→ **Aim of the exercise**: Reproduce each line from the records that holds "stack".

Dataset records
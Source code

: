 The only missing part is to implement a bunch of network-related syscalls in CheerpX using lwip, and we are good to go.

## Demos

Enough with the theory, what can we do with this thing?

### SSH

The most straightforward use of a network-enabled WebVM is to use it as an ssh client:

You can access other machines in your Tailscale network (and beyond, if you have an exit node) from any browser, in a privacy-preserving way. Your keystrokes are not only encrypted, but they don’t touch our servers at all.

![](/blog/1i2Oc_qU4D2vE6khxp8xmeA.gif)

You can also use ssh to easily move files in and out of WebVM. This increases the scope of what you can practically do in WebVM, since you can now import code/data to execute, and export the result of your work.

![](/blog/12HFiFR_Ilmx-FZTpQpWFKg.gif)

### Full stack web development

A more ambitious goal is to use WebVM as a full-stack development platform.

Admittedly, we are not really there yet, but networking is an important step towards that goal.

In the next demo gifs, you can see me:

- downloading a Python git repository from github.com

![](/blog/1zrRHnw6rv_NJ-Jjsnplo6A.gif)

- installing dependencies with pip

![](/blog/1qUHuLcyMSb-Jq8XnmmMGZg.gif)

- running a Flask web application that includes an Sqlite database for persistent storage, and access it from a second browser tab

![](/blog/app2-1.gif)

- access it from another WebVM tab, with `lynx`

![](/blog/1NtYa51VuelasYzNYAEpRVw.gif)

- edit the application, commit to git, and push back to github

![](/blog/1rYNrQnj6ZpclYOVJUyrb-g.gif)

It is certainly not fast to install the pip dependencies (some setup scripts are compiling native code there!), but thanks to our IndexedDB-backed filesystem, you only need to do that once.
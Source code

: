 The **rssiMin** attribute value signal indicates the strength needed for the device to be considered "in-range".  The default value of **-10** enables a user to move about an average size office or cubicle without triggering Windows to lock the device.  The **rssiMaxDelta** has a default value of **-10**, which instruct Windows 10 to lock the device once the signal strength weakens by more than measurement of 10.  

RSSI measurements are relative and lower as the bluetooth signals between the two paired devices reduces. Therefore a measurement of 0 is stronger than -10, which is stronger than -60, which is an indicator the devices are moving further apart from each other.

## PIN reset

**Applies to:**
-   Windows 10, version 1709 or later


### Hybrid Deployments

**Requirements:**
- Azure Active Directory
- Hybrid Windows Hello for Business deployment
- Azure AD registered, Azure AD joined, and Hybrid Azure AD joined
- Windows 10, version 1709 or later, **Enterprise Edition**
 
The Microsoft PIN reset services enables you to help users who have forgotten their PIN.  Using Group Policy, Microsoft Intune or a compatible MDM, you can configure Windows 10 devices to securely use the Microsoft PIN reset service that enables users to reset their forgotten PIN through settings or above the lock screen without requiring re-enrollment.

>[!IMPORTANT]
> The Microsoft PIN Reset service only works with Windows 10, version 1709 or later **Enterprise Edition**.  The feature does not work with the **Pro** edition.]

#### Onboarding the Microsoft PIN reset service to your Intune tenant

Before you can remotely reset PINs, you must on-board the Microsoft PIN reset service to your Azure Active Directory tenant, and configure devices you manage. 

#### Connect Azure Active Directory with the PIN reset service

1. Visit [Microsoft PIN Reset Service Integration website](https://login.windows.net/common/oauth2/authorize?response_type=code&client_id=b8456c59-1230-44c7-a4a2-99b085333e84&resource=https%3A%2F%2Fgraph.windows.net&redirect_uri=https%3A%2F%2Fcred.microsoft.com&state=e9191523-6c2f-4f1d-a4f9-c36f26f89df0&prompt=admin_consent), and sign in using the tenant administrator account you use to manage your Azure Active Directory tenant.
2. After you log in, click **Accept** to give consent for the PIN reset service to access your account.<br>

→ **Answer to this exercise**:
### Full stack web development
A more ambitious goal is to use WebVM as a full-stack development platform.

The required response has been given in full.